By the time Crass played at the Anarchy Centre on Long Lane in Belfast city centre one Saturday afternoon in September 1982 (the afternoon gigs lasted for six months before regular police and army raids put a stop to them), Greg says “it all felt almost uniform, neatly packaged ideas of how you were supposed to act and what you should be listening to.”

“Nonetheless, they were a vital band who’s musical and artistic ideas did push the envelope forward in more thoughtful ways.”

Greg began DJing in 1985, soon playing across Belfast’s city centre via its underground network of clubs, ending up with residencies at the Orpheus (which became Northern Ireland’s only licensed gay venue) and at the notorious after-hours joint the Plaza, where you had to take your own drink because they didn’t have a bar, which ran until 3am. Playing a mixture of hip hop, House and Hi-Nrg, he was one of the first DJs to champion the new sounds of Chicago house and acid in the city.

Moving to Manchester to go to university in 1989, Greg became friendly with the likes of Mike Pickering, Jon Da Silva and Justin Robertson, and began playing in clubs and bars around the city before beginning the much-loved and now semi-legendary Spice and Most Excellent club nights – both of which were built around an ‘anything goes as long as it’s got a groove’ musical policy.

Last year, Greg downloaded the stems from Feeding of the 5000 and decided to remix Asylum.

“It was the intensity of the vocal and its message that appealed,” he says. “I wanted to incorporate that into an electronic setting which was very different from the original, taking something historic and revitalising it.”

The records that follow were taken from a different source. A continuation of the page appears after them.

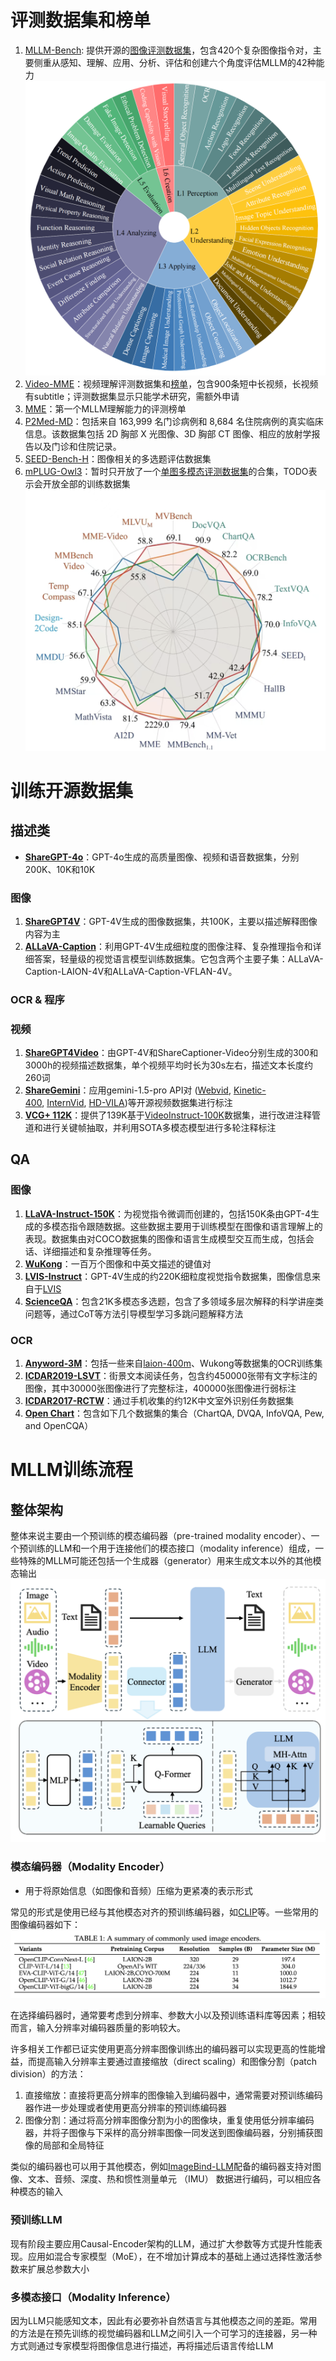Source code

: # 评测数据集和榜单
1. [MLLM-Bench](https://github.com/FreedomIntelligence/MLLM-Bench/tree/main): 提供开源的[图像评测数据集](https://github.com/FreedomIntelligence/MLLM-Bench/tree/main/data)，包含420个复杂图像指令对，主要侧重从感知、理解、应用、分析、评估和创建六个角度评估MLLM的42种能力![](MLLM-Research/Pasted%20image%2020240910103410.png)
2. [Video-MME](https://video-mme.github.io/home_page.html#leaderboard)：视频理解评测数据集和[榜单](https://video-mme.github.io/home_page.html#leaderboard)，包含900条短中长视频，长视频有subtitle；评测数据集显示只能学术研究，需额外申请
3. [MME](https://github.com/BradyFU/Awesome-Multimodal-Large-Language-Models/tree/Evaluation)：第一个MLLM理解能力的评测榜单
4. [P2Med-MD](https://arxiv.org/abs/2409.02608)：包括来自 163,999 名门诊病例和 8,684 名住院病例的真实临床信息。该数据集包括 2D 胸部 X 光图像、3D 胸部 CT 图像、相应的放射学报告以及门诊和住院记录。
5. [SEED-Bench-H](https://huggingface.co/datasets/AILab-CVC/SEED-Bench-H)：图像相关的多选题评估数据集
6. [mPLUG-Owl3](https://github.com/X-PLUG/mPLUG-Owl/tree/main/mPLUG-Owl3)：暂时只开放了一个[单图多模态评测数据集](https://huggingface.co/datasets/StarBottle/mPLUG-Owl3-Evaluation)的合集，TODO表示会开放全部的训练数据集
![](MLLM-Research/QQ_1726197346047.png)
# 训练开源数据集
## 描述类
- [**ShareGPT-4o**](https://huggingface.co/datasets/OpenGVLab/ShareGPT-4o/tree/main)：GPT-4o生成的高质量图像、视频和语音数据集，分别200K、10K和10K

### 图像
1. [**ShareGPT4V**](https://huggingface.co/datasets/Lin-Chen/ShareGPT4V)：GPT-4V生成的图像数据集，共100K，主要以描述解释图像内容为主
2. [**ALLaVA-Caption**](https://huggingface.co/datasets/FreedomIntelligence/ALLaVA-4V)：利用GPT-4V生成细粒度的图像注释、复杂推理指令和详细答案，轻量级的视觉语言模型训练数据集。它包含两个主要子集：ALLaVA-Caption-LAION-4V和ALLaVA-Caption-VFLAN-4V。

### OCR & 程序

### 视频
1. [**ShareGPT4Video**](https://huggingface.co/datasets/ShareGPT4Video/ShareGPT4Video)：由GPT-4V和ShareCaptioner-Video分别生成的300和3000h的视频描述数据集，单个视频平均时长为30s左右，描述文本长度约260词
2. [**ShareGemini**](https://huggingface.co/datasets/Share14/ShareGemini)：应用gemini-1.5-pro API对 ([Webvid](https://github.com/m-bain/webvid), [Kinetic-400](https://github.com/cvdfoundation/kinetics-dataset), [InternVid](https://github.com/OpenGVLab/InternVideo/tree/main/Data/InternVid), [HD-VILA](https://github.com/microsoft/XPretrain/tree/main/hd-vila-100m))等开源视频数据集进行标注
3. [**VCG+ 112K**](https://huggingface.co/datasets/MBZUAI/VCG-plus_112K)：提供了139K基于[VideoInstruct-100K](https://huggingface.co/datasets/MBZUAI/VideoInstruct-100K)数据集，进行改进注释管道和进行关键帧抽取，并利用SOTA多模态模型进行多轮注释标注

## QA
### 图像
1. [**LLaVA-Instruct-150K**](https://huggingface.co/datasets/liuhaotian/LLaVA-Instruct-150K)：为视觉指令微调而创建的，包括150K条由GPT-4生成的多模态指令跟随数据。这些数据主要用于训练模型在图像和语言理解上的表现。数据集由对COCO数据集的图像和语言生成模型交互而生成，包括会话、详细描述和复杂推理等任务。
2. [**WuKong**](https://arxiv.org/abs/2202.06767)：一百万个图像和中英文描述的键值对
3. [**LVIS-Instruct**](https://huggingface.co/datasets/X2FD/LVIS-Instruct4V)：GPT-4V生成的约220K细粒度视觉指令数据集，图像信息来自于[LVIS](https://www.lvisdataset.org/dataset)
4. [**ScienceQA**](https://huggingface.co/datasets/derek-thomas/ScienceQA)：包含21K多模态多选题，包含了多领域多层次解释的科学讲座类问题等，通过CoT等方法引导模型学习多跳问题解释方法

### OCR
1. [**Anyword-3M**](https://modelscope.cn/datasets/iic/AnyWord-3M)：包括一些来自[laion-400m](https://laion.ai/blog/laion-400-open-dataset/)、Wukong等数据集的OCR训练集
2. [**ICDAR2019-LSVT**](https://rrc.cvc.uab.es/?ch=16&com=downloads)：街景文本阅读任务，包含约450000张带有文字标注的图像，其中30000张图像进行了完整标注，400000张图像进行弱标注
3. [**ICDAR2017-RCTW**](https://rctw.vlrlab.net/dataset)：通过手机收集的约12K中文室外识别任务数据集
4. [**Open Chart**]()：包含如下几个数据集的集合（ChartQA, DVQA, InfoVQA, Pew, and OpenCQA）

# MLLM训练流程
## 整体架构
整体来说主要由一个预训练的模态编码器（pre-trained modality encoder）、一个预训练的LLM和一个用于连接他们的模态接口（modality inference）组成，一些特殊的MLLM可能还包括一个生成器（generator）用来生成文本以外的其他模态输出![](MLLM-Research/QQ_1726298244737.png)

### 模态编码器（Modality Encoder）
- 用于将原始信息（如图像和音频）压缩为更紧凑的表示形式

常见的形式是使用已经与其他模态对齐的预训练编码器，如[CLIP](https://arxiv.org/abs/2103.00020)等。一些常用的图像编码器如下：![](MLLM-Research/QQ_1726299608079.png)

在选择编码器时，通常要考虑到分辨率、参数大小以及预训练语料库等因素；相较而言，输入分辨率对编码器质量的影响较大。

许多相关工作都已证实使用更高分辨率图像训练出的编码器可以实现更高的性能增益，而提高输入分辨率主要通过直接缩放（direct scaling）和图像分割（patch division）的方法：
1. 直接缩放：直接将更高分辨率的图像输入到编码器中，通常需要对预训练编码器作进一步处理或者使用更高分辨率的预训练编码器
2. 图像分割：通过将高分辨率图像分割为小的图像块，重复使用低分辨率编码器，并将子图像与下采样的高分辨率图像一同发送到图像编码器，分别捕获图像的局部和全局特征

类似的编码器也可以用于其他模态，例如[ImageBind-LLM](https://arxiv.org/abs/2309.03905)配备的编码器支持对图像、文本、音频、深度、热和惯性测量单元 （IMU） 数据进行编码，可以相应各种模态的输入

### 预训练LLM
现有阶段主要应用Causal-Encoder架构的LLM，通过扩大参数等方式提升性能表现。应用如混合专家模型（MoE），在不增加计算成本的基础上通过选择性激活参数来扩展总参数大小

### 多模态接口（Modality Inference）
因为LLM只能感知文本，因此有必要弥补自然语言与其他模态之间的差距。常用的方法是在预先训练的视觉编码器和LLM之间引入一个可学习的连接器，另一种方式则通过专家模型将图像信息进行描述，再将描述后语言传给LLM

“I think remixing, re-imaging the past is a good thing if it creates something new. If it simply regurgitates, it smells funny. But, to me, Crass were about invigoration and motivation, not about cheap disco edits under the guise of making money and calling it progress.

“I get that feeling of being under the radar in terms of the experience of contemporary music – which was exactly the same then as now.”

Other non-commissioned remixes that are worthy of your attention – there are currently more than 200 on the Normal Never Was Bandcamp page – include Dave Clarke’s unexpectedly non-techno take on Securicor (it turns out it’s not *the* Dave Clarke, but it’s still a jam), Uwdar’s Bubblegum Rock On Plastic Transistors edit of Punk is Dead and a Fatty Acid remix that takes bits and pieces from a few different songs.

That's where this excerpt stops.